To do: Hunt through the entries for the word "habr" and copy each line in which it appears.
=== Section Start ===
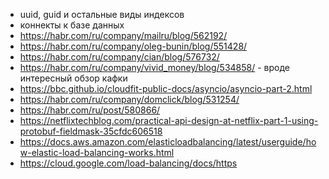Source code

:  - uuid, guid и остальные виды индексов
 - коннекты к базе данных
 - https://habr.com/ru/company/mailru/blog/562192/
 - https://habr.com/ru/company/oleg-bunin/blog/551428/
 - https://habr.com/ru/company/cian/blog/576732/
 - https://habr.com/ru/company/vivid_money/blog/534858/ - вроде интересный обзор кафки
 - https://bbc.github.io/cloudfit-public-docs/asyncio/asyncio-part-2.html
 - https://habr.com/ru/company/domclick/blog/531254/
 - https://habr.com/ru/post/580866/
 - https://netflixtechblog.com/practical-api-design-at-netflix-part-1-using-protobuf-fieldmask-35cfdc606518
 - https://docs.aws.amazon.com/elasticloadbalancing/latest/userguide/how-elastic-load-balancing-works.html
 - https://cloud.google.com/load-balancing/docs/https
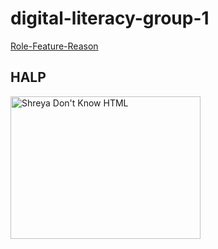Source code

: digital-literacy-group-1
========================
<a href="http://guide.agilealliance.org/guide/rolefeature.html/">Role-Feature-Reason</a>

<html>
<body>

<h2>HALP</h2>
<img src="https://familysearch.org/learn/wiki/en/images/0/04/HTML.jpg" alt="Shreya Don't Know HTML" style="width:304px;height:228px">

</body>
</html>
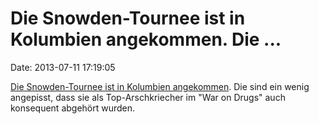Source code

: Die Snowden-Tournee ist in Kolumbien angekommen. Die \...
=========================================================

Date: 2013-07-11 17:19:05

[Die Snowden-Tournee ist in Kolumbien
angekommen](http://www.guardian.co.uk/world/2013/jul/10/colombia-us-nsa-spying).
Die sind ein wenig angepisst, dass sie als Top-Arschkriecher im \"War on
Drugs\" auch konsequent abgehört wurden.
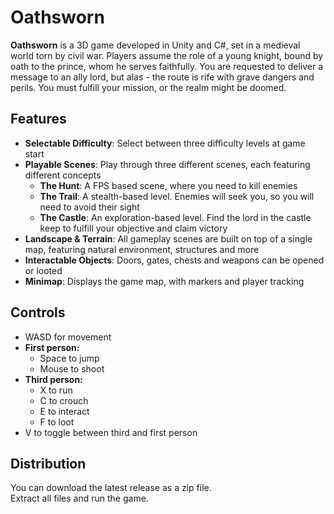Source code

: # Oathsworn

**Oathsworn** is a 3D game developed in Unity and C#, set in a medieval world torn by civil war. Players assume the role of a young knight, bound by oath to the prince, whom he serves faithfully. 
You are requested to deliver a message to an ally lord, but alas - the route is rife with grave dangers and perils. You must fulfill your mission, or the realm might be doomed.

## Features

- **Selectable Difficulty**: Select between three difficulty levels at game start
- **Playable Scenes**: Play through three different scenes, each featuring different concepts
  - **The Hunt**: A FPS based scene, where you need to kill enemies
  - **The Trail**: A stealth-based level. Enemies will seek you, so you will need to avoid their sight
  - **The Castle**: An exploration-based level. Find the lord in the castle keep to fulfill your objective and claim victory
- **Landscape & Terrain**: All gameplay scenes are built on top of a single map, featuring natural environment, structures and more
- **Interactable Objects**: Doors, gates, chests and weapons can be opened or looted
- **Minimap**: Displays the game map, with markers and player tracking
  
## Controls

-	WASD for movement
- **First person:**
  - Space to jump
  -	Mouse to shoot
- **Third person:**    
  -	X to run
  -	C to crouch
  -	E to interact
  -	F to loot
-	V to toggle between third and first person

## Distribution

You can download the latest release as a zip file.  
Extract all files and run the game.
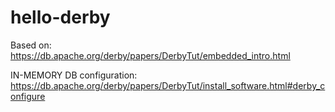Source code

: # hello-derby
Based on:
https://db.apache.org/derby/papers/DerbyTut/embedded_intro.html

IN-MEMORY DB configuration:
https://db.apache.org/derby/papers/DerbyTut/install_software.html#derby_configure


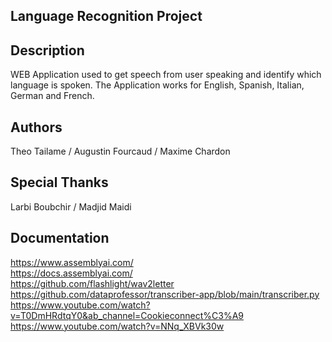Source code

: ## Language Recognition Project


## Description
WEB Application used to get speech from user speaking and identify which language is spoken. The Application works for English, Spanish, Italian, German and French. 

## Authors
Theo Tailame /
Augustin Fourcaud /
Maxime Chardon

## Special Thanks
Larbi Boubchir /
Madjid Maidi

## Documentation
https://www.assemblyai.com/  
https://docs.assemblyai.com/  
https://github.com/flashlight/wav2letter  
https://github.com/dataprofessor/transcriber-app/blob/main/transcriber.py 
https://www.youtube.com/watch?v=T0DmHRdtqY0&ab_channel=Cookieconnect%C3%A9   
https://www.youtube.com/watch?v=NNq_XBVk30w 

 



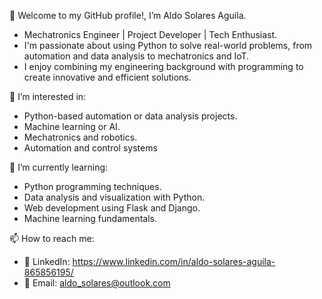 👋 Welcome to my GitHub profile!, I’m Aldo Solares Aguila.  
   - Mechatronics Engineer | Project Developer | Tech Enthusiast.  
   - I'm passionate about using Python to solve real-world problems, from automation and data analysis to mechatronics and IoT.  
   - I enjoy combining my engineering background with programming to create innovative and efficient solutions.  

👀 I’m interested in:  
   - Python-based automation or data analysis projects.  
   - Machine learning or AI.  
   - Mechatronics and robotics.  
   - Automation and control systems  

🌱 I’m currently learning:  
   - Python programming techniques.   
   - Data analysis and visualization with Python.  
   - Web development using Flask and Django.  
   - Machine learning fundamentals.  

📫 How to reach me:  
   - 💼 LinkedIn: https://www.linkedin.com/in/aldo-solares-aguila-865856195/  
   - 📧 Email: aldo_solares@outlook.com  
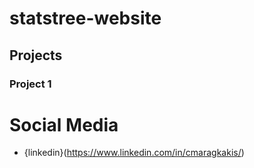 # statstree-website

## Projects
### Project 1
# Social Media
- {linkedin}(https://www.linkedin.com/in/cmaragkakis/)
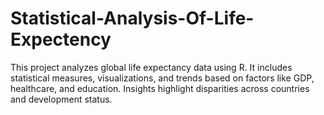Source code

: # Statistical-Analysis-Of-Life-Expectency
This project analyzes global life expectancy data using R. It includes statistical measures, visualizations, and trends based on factors like GDP, healthcare, and education. Insights highlight disparities across countries and development status.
=== Section End ===
Task result:
 - https://habr.com/ru/company/mailru/blog/562192/
 - https://habr.com/ru/company/oleg-bunin/blog/551428/
 - https://habr.com/ru/company/cian/blog/576732/
 - https://habr.com/ru/company/vivid_money/blog/534858/ - вроде интересный обзор кафки
 - https://habr.com/ru/company/domclick/blog/531254/
 - https://habr.com/ru/post/580866/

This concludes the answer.